THE INDIAN Ocean state of the Maldives will start to divert cash from its largest industry, tourism, to buy land in case rising sea levels submerge the country's low-lying coral islands, spokespeople for the new president have announced.
Mohamed Waheed Hassan Manik, the new vice-president, said the "worst-case scenario due to sea-level rise would be that some or even all of our islands would become uninhabitable and we would have to look for alternative places for Maldivians to live".
A new sovereign wealth fund, modelled on those in oil-rich Middle Eastern states, "is part of our longer-term perspective", Mr Waheed said, and would be preceded by an overhaul of state finances in the tourism-dependent country.
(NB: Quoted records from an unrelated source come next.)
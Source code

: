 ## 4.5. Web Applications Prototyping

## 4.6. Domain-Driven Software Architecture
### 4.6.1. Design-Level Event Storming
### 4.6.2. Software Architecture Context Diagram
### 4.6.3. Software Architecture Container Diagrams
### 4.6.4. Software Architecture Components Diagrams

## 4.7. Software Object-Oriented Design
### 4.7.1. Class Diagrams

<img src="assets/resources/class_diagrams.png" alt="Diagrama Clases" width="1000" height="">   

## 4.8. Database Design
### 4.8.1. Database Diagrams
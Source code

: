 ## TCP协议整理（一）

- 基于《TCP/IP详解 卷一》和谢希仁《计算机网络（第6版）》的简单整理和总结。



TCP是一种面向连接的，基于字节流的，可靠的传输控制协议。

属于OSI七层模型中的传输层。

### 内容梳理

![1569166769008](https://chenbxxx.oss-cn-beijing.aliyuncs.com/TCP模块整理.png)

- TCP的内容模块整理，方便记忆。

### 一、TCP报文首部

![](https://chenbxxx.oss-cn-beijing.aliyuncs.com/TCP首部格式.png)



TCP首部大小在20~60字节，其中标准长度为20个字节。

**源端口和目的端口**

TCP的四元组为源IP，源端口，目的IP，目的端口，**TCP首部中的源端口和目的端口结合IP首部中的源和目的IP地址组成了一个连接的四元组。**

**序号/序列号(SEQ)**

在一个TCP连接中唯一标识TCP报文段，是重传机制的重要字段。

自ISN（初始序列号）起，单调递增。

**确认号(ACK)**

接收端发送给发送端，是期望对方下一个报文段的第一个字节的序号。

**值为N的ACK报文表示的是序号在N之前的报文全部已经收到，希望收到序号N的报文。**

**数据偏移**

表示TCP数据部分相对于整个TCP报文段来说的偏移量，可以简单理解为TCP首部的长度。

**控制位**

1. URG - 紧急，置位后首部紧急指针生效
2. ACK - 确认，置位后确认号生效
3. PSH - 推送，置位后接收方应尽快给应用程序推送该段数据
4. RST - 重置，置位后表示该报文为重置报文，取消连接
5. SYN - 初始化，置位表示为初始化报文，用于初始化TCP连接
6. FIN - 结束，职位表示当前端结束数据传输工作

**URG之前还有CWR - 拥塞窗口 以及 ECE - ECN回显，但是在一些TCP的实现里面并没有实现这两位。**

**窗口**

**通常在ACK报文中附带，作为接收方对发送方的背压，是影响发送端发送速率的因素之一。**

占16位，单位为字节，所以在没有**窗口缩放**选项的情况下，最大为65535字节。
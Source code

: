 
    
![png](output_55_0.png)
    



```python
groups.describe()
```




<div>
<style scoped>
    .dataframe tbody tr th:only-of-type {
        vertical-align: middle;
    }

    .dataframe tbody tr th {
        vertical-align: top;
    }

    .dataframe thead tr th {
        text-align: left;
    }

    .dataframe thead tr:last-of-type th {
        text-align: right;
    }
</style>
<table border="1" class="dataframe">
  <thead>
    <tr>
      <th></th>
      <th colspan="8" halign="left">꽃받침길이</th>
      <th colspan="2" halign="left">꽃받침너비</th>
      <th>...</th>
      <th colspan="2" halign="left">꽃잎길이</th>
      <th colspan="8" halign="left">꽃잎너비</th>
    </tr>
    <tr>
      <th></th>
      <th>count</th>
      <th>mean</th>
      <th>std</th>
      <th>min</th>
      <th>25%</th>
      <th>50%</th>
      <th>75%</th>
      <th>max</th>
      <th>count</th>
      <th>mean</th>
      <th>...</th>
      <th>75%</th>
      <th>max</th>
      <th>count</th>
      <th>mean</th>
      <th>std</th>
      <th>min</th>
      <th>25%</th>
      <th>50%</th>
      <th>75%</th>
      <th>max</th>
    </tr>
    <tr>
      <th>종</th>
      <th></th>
Eighty per cent of the country's 1,200 islands - of which 200 are inhabited - are less than one metre above sea level, and studies have said they could be submerged within 100 years.
The government of new president Mohamed Nasheed was sworn in yesterday after the country's first democratic election, ending 30 years of authoritarian rule by president Maumoon Abdul Gayoom.
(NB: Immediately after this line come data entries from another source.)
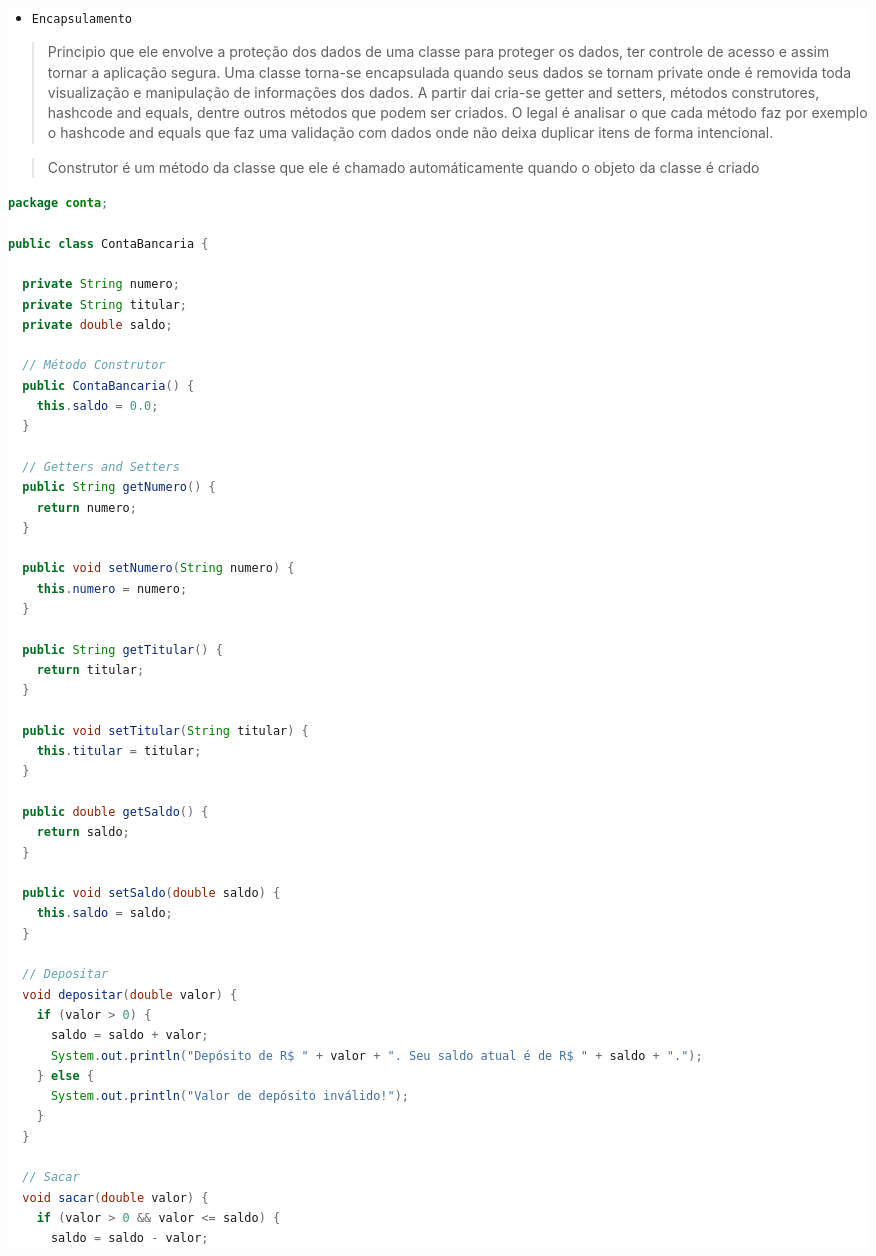 - `Encapsulamento`

> Principio que ele envolve a proteção dos dados de uma classe para proteger os dados, ter controle de acesso e assim tornar a aplicação segura. Uma classe torna-se encapsulada quando seus dados se tornam private onde é removida toda visualização e manipulação de informações dos dados. A partir dai cria-se getter and setters, métodos construtores, hashcode and equals, dentre outros métodos que podem ser criados. O legal é analisar o que cada método faz por exemplo o hashcode and equals que faz uma validação com dados onde não deixa duplicar itens de forma intencional.

> Construtor é um método da classe que ele é chamado automáticamente quando o objeto da classe é criado

```java
package conta;

public class ContaBancaria {

  private String numero;
  private String titular;
  private double saldo;

  // Método Construtor
  public ContaBancaria() {
    this.saldo = 0.0;
  }

  // Getters and Setters
  public String getNumero() {
    return numero;
  }

  public void setNumero(String numero) {
    this.numero = numero;
  }

  public String getTitular() {
    return titular;
  }

  public void setTitular(String titular) {
    this.titular = titular;
  }

  public double getSaldo() {
    return saldo;
  }

  public void setSaldo(double saldo) {
    this.saldo = saldo;
  }

  // Depositar
  void depositar(double valor) {
    if (valor > 0) {
      saldo = saldo + valor;
      System.out.println("Depósito de R$ " + valor + ". Seu saldo atual é de R$ " + saldo + ".");
    } else {
      System.out.println("Valor de depósito inválido!");
    }
  }

  // Sacar
  void sacar(double valor) {
    if (valor > 0 && valor <= saldo) {
      saldo = saldo - valor;
```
Mr Gayoom, who has been accused of human rights abuses and criticised for his tight control over the nation's 380,000 residents, has raised the link internationally between climate change and the human rights of potentially displaced citizens.
However, Scott Leckie, director of Displacement Solutions, a Swiss-based refugee consultancy, warned: "We don't know where they plan to buy this land or whether they have thought it through . . . Are they actually asking to re- establish the Maldives elsewhere?"
Other low-lying states such as Tuvalu and Papua New Guinea were already starting to feel the effects of rising sea levels, Mr Leckie said.
In October, a formal request was made by Australia's Green Party for the country to grant special visas to Tuvalan climate change refugees, but the request was denied.
"The question [of relocation] needs to be sorted out by all 50 territories that stand to be affected by rising sea levels," Mr Leckie said.
He added that there were "rumours Maldivian officials have already started to buy plots of land in Sri Lanka for the future".
Mr Waheed said the new government would seek international help to strengthen the natural barriers of the Maldives's coral reefs and to create artificial sections of reef as a buffer against rising seas.
It has also pledged to introduce solar power and seek foreign investment in other alternative energy technologies.
Like the previous government, though, Mr Nasheed has no plans to cut the polluting longhaul flights on which tourism depends.
Instead, his Maldivian Democratic Party says it will introduce corporate taxation in the industry as part of a raft of fiscal reforms.